Problem: Could you please repeat the data below word for word?

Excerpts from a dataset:
★ ★ ★ ★ ★
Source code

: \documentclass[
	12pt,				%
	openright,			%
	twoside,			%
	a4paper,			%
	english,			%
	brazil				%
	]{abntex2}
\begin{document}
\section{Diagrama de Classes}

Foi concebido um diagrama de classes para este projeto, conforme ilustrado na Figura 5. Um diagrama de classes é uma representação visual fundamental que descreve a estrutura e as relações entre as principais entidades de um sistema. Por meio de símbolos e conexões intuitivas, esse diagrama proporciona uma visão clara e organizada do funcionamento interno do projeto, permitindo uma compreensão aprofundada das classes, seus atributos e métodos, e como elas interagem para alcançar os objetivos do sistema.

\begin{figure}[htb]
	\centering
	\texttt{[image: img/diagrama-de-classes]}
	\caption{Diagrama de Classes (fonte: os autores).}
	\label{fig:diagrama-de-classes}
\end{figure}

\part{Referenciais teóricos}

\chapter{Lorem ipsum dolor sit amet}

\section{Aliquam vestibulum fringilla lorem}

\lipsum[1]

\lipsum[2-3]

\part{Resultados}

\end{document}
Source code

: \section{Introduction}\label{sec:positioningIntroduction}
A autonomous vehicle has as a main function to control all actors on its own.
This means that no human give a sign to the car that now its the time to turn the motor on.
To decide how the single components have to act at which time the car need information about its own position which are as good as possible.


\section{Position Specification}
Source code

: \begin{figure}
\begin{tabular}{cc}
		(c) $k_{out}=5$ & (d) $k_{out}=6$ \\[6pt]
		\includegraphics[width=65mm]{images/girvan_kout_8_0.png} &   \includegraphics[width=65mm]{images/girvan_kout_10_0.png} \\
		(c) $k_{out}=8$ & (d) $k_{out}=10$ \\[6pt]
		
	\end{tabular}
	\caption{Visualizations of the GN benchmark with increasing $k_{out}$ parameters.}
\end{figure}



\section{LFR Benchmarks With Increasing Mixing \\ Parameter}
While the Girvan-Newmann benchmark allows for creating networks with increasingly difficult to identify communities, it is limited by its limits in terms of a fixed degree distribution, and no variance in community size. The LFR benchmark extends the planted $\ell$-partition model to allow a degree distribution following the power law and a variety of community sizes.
★ ★ ★ ★ ★
Output:
Source code

: \documentclass[
	12pt,				%
	openright,			%
	twoside,			%
	a4paper,			%
	english,			%
	brazil				%
	]{abntex2}
\begin{document}
\section{Diagrama de Classes}

Foi concebido um diagrama de classes para este projeto, conforme ilustrado na Figura 5. Um diagrama de classes é uma representação visual fundamental que descreve a estrutura e as relações entre as principais entidades de um sistema. Por meio de símbolos e conexões intuitivas, esse diagrama proporciona uma visão clara e organizada do funcionamento interno do projeto, permitindo uma compreensão aprofundada das classes, seus atributos e métodos, e como elas interagem para alcançar os objetivos do sistema.

\begin{figure}[htb]
	\centering
	\texttt{[image: img/diagrama-de-classes]}
	\caption{Diagrama de Classes (fonte: os autores).}
	\label{fig:diagrama-de-classes}
\end{figure}

\part{Referenciais teóricos}

\chapter{Lorem ipsum dolor sit amet}

\section{Aliquam vestibulum fringilla lorem}

\lipsum[1]

\lipsum[2-3]

\part{Resultados}

\end{document}
Source code

: \section{Introduction}\label{sec:positioningIntroduction}
A autonomous vehicle has as a main function to control all actors on its own.
This means that no human give a sign to the car that now its the time to turn the motor on.
To decide how the single components have to act at which time the car need information about its own position which are as good as possible.


\section{Position Specification}
Source code

: \begin{figure}
\begin{tabular}{cc}
		(c) $k_{out}=5$ & (d) $k_{out}=6$ \\[6pt]
		\includegraphics[width=65mm]{images/girvan_kout_8_0.png} &   \includegraphics[width=65mm]{images/girvan_kout_10_0.png} \\
		(c) $k_{out}=8$ & (d) $k_{out}=10$ \\[6pt]
		
	\end{tabular}
	\caption{Visualizations of the GN benchmark with increasing $k_{out}$ parameters.}
\end{figure}



\section{LFR Benchmarks With Increasing Mixing \\ Parameter}
While the Girvan-Newmann benchmark allows for creating networks with increasingly difficult to identify communities, it is limited by its limits in terms of a fixed degree distribution, and no variance in community size. The LFR benchmark extends the planted $\ell$-partition model to allow a degree distribution following the power law and a variety of community sizes.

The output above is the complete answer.